[Start of Attachment]

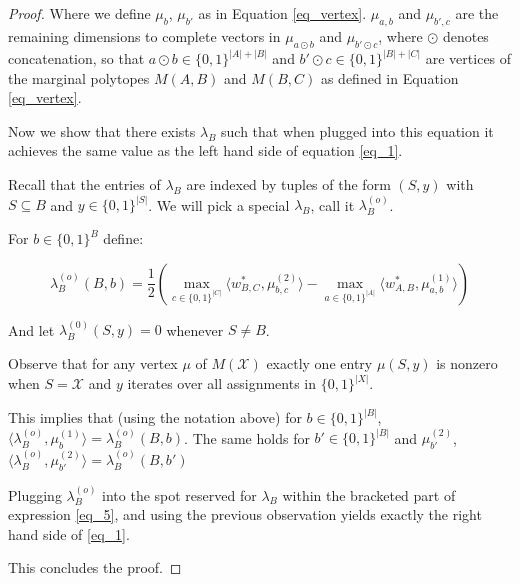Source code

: \begin{proof}
Where we define $\mu_b$, $\mu_{b'}$ as in Equation \ref{eq_vertex}. $\mu_{a,b}$ and $\mu_{b',c}$ are the remaining dimensions to complete vectors in $\mu_{a \odot b }$ and $\mu_{ b' \odot c}$, where $\odot$ denotes concatenation, so that $a \odot b \in \{0,1\}^{|A|+|B|}$ and $b' \odot c \in \{0,1\}^{|B|+|C|}$ are vertices of the marginal polytopes $M(A,B)$ and $M(B,C)$ as defined in Equation \ref{eq_vertex}.

Now we show that there exists $\lambda_B$ such that when plugged into this equation it achieves the same value as the left hand side of equation \ref{eq_1}.

Recall that the entries of $\lambda_B$ are indexed by tuples of the form $(S, y)$ with $S \subseteq B$ and $y \in \{0,1\}^{|S|}$. We will pick a special $\lambda_B$, call it $\lambda_B^{(o)}$.

For $b \in \{0,1\}^{B}$ define:

\begin{equation}
\lambda_B^{(o)}(B, b) = \frac{1}{2}\left( \max_{c \in \{0,1\}^{|C|}} \langle w_{B,C}^*, \mu^{(2)}_{b,c}   \rangle - \max_{a \in \{0,1\}^{|A|}} \langle w_{A,B}^*, \mu^{(1)}_{a,b} \rangle \right) 
\end{equation}

And let $\lambda_B^{(0)}(S,y) = 0$ whenever $S \neq B$. 

Observe that for any vertex $\mu$ of $M(\mathcal{X})$ exactly one entry $\mu(S, y) $ is nonzero when $S = \mathcal{X}$ and $y$ iterates over all assignments in $\{0,1\}^{|X|}$. 

This implies that (using the notation above) for $b \in \{0,1\}^{|B|}$, $\langle \lambda_B^{(o)}, \mu_b^{(1)} \rangle = \lambda_B^{(o)}(B,b)$. The same holds for $b' \in \{0,1\}^{|B|}$ and $\mu_{b'}^{(2)}$,  $\langle \lambda_B^{(o)}, \mu_{b'}^{(2)} \rangle = \lambda_B^{(o)}(B,b')$

Plugging $\lambda_B^{(o)}$ into the spot reserved for $\lambda_B$ within the bracketed part of expression \ref{eq_5}, and using the previous observation yields exactly the right hand side of \ref{eq_1}. 

This concludes the proof. 

\end{proof}

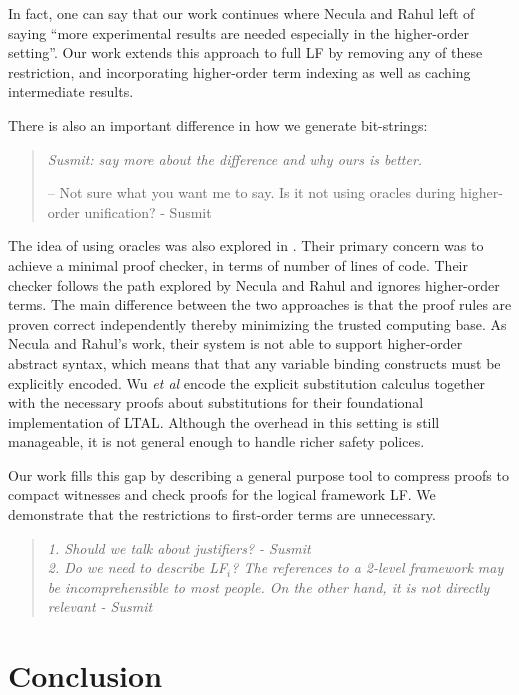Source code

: \documentclass{acmconf}
\newenvironment{note}{\begin{quote}\message{note!}\it}{\end{quote}}
\begin{document}
In fact, one can say that  our work continues where Necula and Rahul
left of saying ``more experimental results are needed especially in
the higher-order setting''. Our work extends this approach to full LF
by removing any of these restriction, and incorporating higher-order
term indexing as well as caching intermediate results.

There is also
an important difference in how we generate bit-strings:

\begin{note}
  Susmit: say more about the difference and why ours is better.

-- Not sure what you want me to say. Is it not using oracles during
   higher-order unification? - Susmit
\end{note}

The idea of using oracles was also explored in
\cite{Appel:PPDP03}. Their primary concern was to 
achieve a minimal proof checker, in terms of number of lines of
code. Their checker follows the path explored by Necula and Rahul and
ignores higher-order terms. The main difference between the two
approaches is that the proof rules are proven correct
independently thereby minimizing the trusted computing base.
As Necula and Rahul's work, their system is not able to support
higher-order abstract syntax, which means that  
that any variable binding constructs must be
explicitly encoded. Wu {\em et al}\cite{Appel:PPDP03}
encode the explicit substitution calculus \cite{Abadi:POPL90} together
with the necessary proofs about substitutions for their foundational
implementation of LTAL. Although the overhead in this setting is still
manageable, it is not general enough to handle richer safety polices.

 Our work fills this gap by describing a general purpose tool to
 compress proofs to compact witnesses and check proofs for the logical
framework LF. We demonstrate that the restrictions to first-order terms
are unnecessary. 

\begin{note}
 1. Should we talk about justifiers? - Susmit \\
 2. Do we need to describe LF$_i$? The references to a 2-level framework 
    may be incomprehensible to most people. On the other hand, it is not
    directly relevant - Susmit
\end{note}

\section{Conclusion}




\end{document}
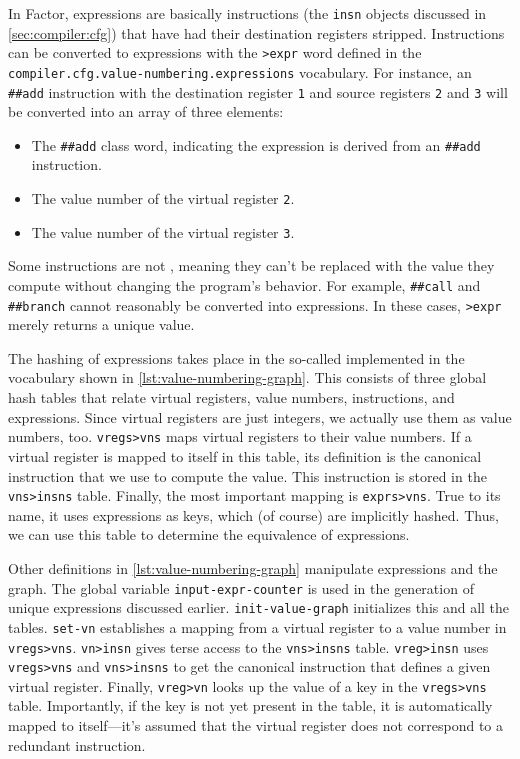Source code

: \begin{sloppypar}
In Factor, expressions are basically instructions (the \Verb|insn| objects
discussed in \cref{sec:compiler:cfg}) that have had their destination registers
stripped.  Instructions can be converted to expressions with the \Verb|>expr|
word defined in the \Verb|compiler.cfg.value-numbering.expressions|
vocabulary.  For instance, an \Verb|##add| instruction with the destination
register \Verb|1| and source registers \Verb|2| and \Verb|3| will be
converted into an array of three elements:
%
\begin{itemize}
%
  \item The \Verb|##add| class word, indicating the expression is derived
        from an \Verb|##add| instruction.
%
  \item The value number of the virtual register \Verb|2|.
%
  \item The value number of the virtual register \Verb|3|.
%
\end{itemize}
%
\noindent Some instructions are not , meaning
they can't be replaced with the value they compute without changing the
program's behavior.  For example, \Verb|##call| and \Verb|##branch| cannot
reasonably be converted into expressions.  In these cases, \Verb|>expr|
merely returns a unique value.
\end{sloppypar}


The hashing of expressions takes place in the so-called 
implemented in the vocabulary shown in \vref{lst:value-numbering-graph}.  This
consists of three global hash tables that relate virtual registers, value
numbers, instructions, and expressions.  Since virtual registers are just
integers, we actually use them as value numbers, too.  \Verb|vregs>vns| maps
virtual registers to their value numbers.  If a virtual register  is mapped to
itself in this table, its definition is the canonical instruction that we use
to compute the value.  This instruction is stored in the \Verb|vns>insns|
table.  Finally, the most important mapping is \Verb|exprs>vns|.  True to its
name, it uses expressions as keys, which (of course) are implicitly hashed.
Thus, we can use this table to determine the equivalence of expressions.

Other definitions in \vref{lst:value-numbering-graph} manipulate expressions
and the graph.  The global variable \Verb|input-expr-counter| is used in the
generation of unique expressions discussed earlier.  \Verb|init-value-graph|
initializes this and all the tables.  \Verb|set-vn| establishes a mapping
from a virtual register to a value number in \Verb|vregs>vns|.
\Verb|vn>insn| gives terse access to the \Verb|vns>insns| table.
\Verb|vreg>insn| uses \Verb|vregs>vns| and \Verb|vns>insns| to get the
canonical instruction that defines a given virtual register.  Finally,
\Verb|vreg>vn| looks up the value of a key in the \Verb|vregs>vns| table.
Importantly, if the key is not yet present in the table, it is automatically
mapped to itself---it's assumed that the virtual register does not correspond
to a redundant instruction.

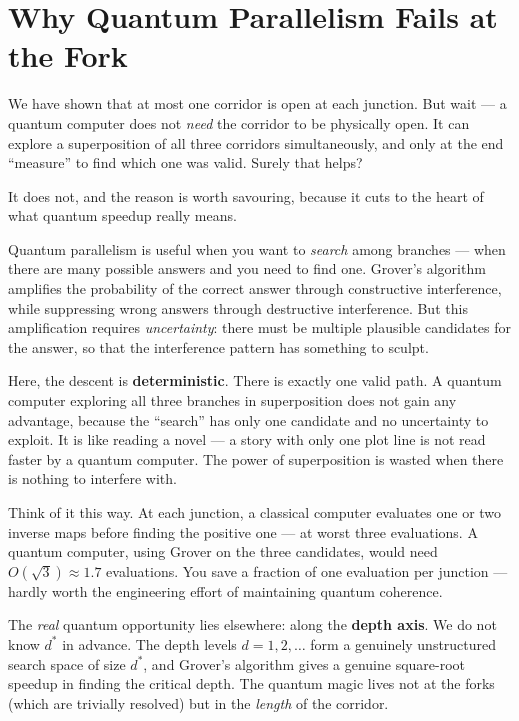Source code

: \section{Why Quantum Parallelism Fails at the Fork}\label{ch7-why-quantum-parallelism-fails-at-the-fork}

We have shown that at most one corridor is open at each junction. But wait --- a quantum computer does not \emph{need} the corridor to be physically open. It can explore a superposition of all three corridors simultaneously, and only at the end ``measure'' to find which one was valid. Surely that helps?

It does not, and the reason is worth savouring, because it cuts to the heart of what quantum speedup really means.

Quantum parallelism is useful when you want to \emph{search} among branches --- when there are many possible answers and you need to find one. Grover's algorithm amplifies the probability of the correct answer through constructive interference, while suppressing wrong answers through destructive interference. But this amplification requires \emph{uncertainty}: there must be multiple plausible candidates for the answer, so that the interference pattern has something to sculpt.

Here, the descent is \textbf{deterministic}. There is exactly one valid path. A quantum computer exploring all three branches in superposition does not gain any advantage, because the ``search'' has only one candidate and no uncertainty to exploit. It is like reading a novel --- a story with only one plot line is not read faster by a quantum computer. The power of superposition is wasted when there is nothing to interfere with.

Think of it this way. At each junction, a classical computer evaluates one or two inverse maps before finding the positive one --- at worst three evaluations. A quantum computer, using Grover on the three candidates, would need \(O(\sqrt{3}) \approx 1.7\) evaluations. You save a fraction of one evaluation per junction --- hardly worth the engineering effort of maintaining quantum coherence.

The \emph{real} quantum opportunity lies elsewhere: along the \textbf{depth axis}. We do not know \(d^*\) in advance. The depth levels \(d = 1, 2, \ldots\) form a genuinely unstructured search space of size \(d^*\), and Grover's algorithm gives a genuine square-root speedup in finding the critical depth. The quantum magic lives not at the forks (which are trivially resolved) but in the \emph{length} of the corridor.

[End of Attachment]

TASK OBJECTIVE: Write out exactly the lines above between the one with "framework LF. We" and the one with "their destination registers", inclusive, with pictures left out.

SOLVED PROBLEM:
framework LF. We demonstrate that the restrictions to first-order terms
are unnecessary. 

\begin{note}
 1. Should we talk about justifiers? - Susmit \\
 2. Do we need to describe LF$_i$? The references to a 2-level framework 
    may be incomprehensible to most people. On the other hand, it is not
    directly relevant - Susmit
\end{note}

\section{Conclusion}




\end{document}
Source code

: \begin{sloppypar}
In Factor, expressions are basically instructions (the \Verb|insn| objects
discussed in \cref{sec:compiler:cfg}) that have had their destination registers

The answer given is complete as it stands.